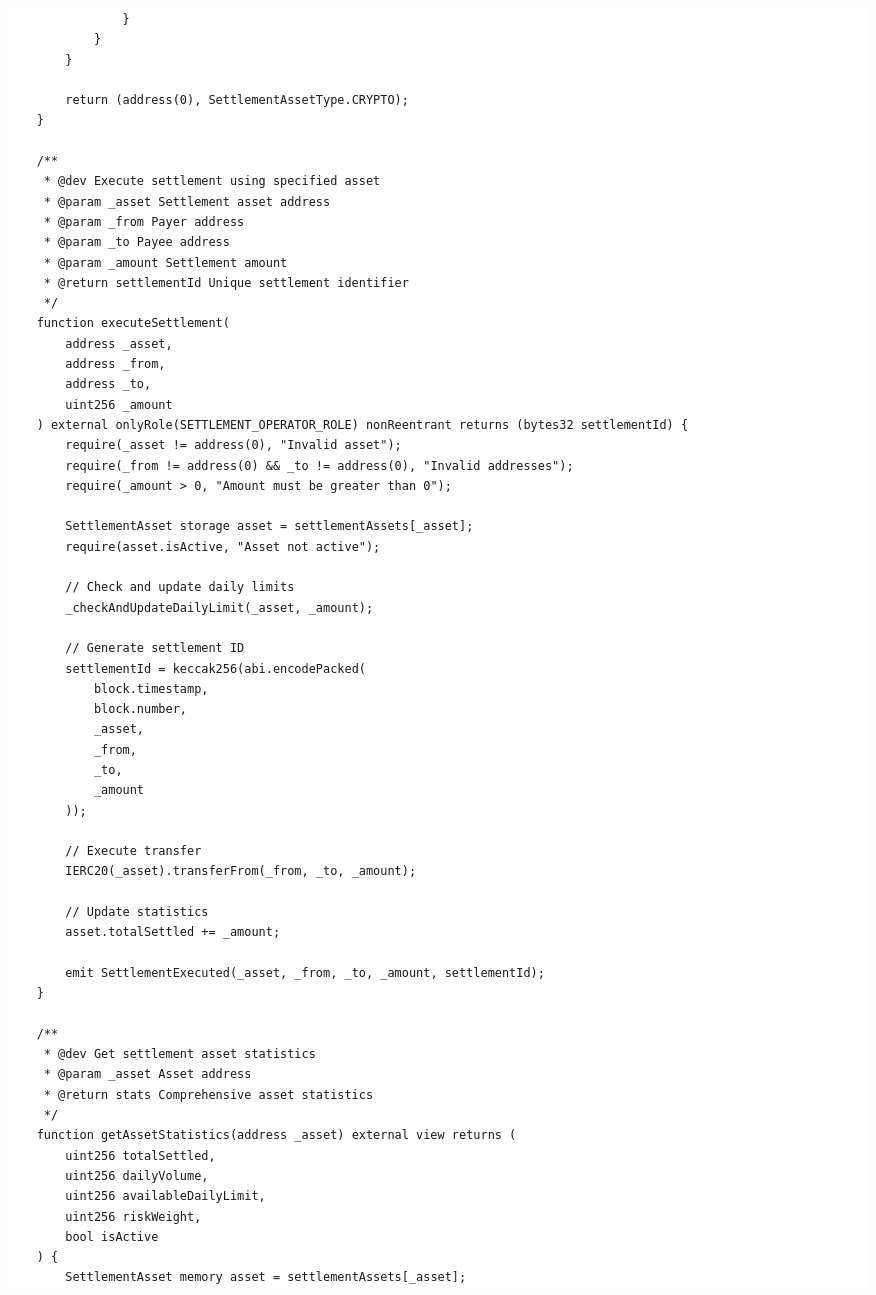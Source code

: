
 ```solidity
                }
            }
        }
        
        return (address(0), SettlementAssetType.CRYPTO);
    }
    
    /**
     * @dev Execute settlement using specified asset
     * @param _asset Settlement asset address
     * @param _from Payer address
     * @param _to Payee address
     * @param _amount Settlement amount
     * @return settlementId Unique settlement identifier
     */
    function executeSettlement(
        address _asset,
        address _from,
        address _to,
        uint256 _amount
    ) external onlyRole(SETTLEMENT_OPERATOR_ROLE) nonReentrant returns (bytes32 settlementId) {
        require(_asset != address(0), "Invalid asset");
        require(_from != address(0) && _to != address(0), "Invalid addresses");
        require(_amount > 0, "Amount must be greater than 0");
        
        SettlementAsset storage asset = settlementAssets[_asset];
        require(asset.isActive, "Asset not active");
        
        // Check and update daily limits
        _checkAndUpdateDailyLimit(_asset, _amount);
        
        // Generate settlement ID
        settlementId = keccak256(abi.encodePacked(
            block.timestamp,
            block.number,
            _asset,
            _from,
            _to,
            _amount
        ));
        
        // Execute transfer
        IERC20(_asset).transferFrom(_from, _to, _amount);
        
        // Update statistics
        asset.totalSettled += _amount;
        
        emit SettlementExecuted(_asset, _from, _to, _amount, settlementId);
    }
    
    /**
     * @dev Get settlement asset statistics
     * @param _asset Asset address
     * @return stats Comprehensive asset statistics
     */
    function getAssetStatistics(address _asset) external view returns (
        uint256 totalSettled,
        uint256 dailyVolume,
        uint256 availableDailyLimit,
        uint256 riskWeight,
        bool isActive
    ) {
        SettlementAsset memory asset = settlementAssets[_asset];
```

...

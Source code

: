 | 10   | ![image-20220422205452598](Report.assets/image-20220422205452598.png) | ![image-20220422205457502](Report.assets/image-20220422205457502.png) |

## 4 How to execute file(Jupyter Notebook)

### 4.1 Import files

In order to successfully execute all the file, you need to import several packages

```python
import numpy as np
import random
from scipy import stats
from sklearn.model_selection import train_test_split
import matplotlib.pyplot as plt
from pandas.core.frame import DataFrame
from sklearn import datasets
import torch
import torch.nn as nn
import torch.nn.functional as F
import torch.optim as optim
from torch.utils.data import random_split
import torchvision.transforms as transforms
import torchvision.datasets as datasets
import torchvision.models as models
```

Brief: Report the number of lines above that contain the word "settlementId", and only that number.

Response to this task: 4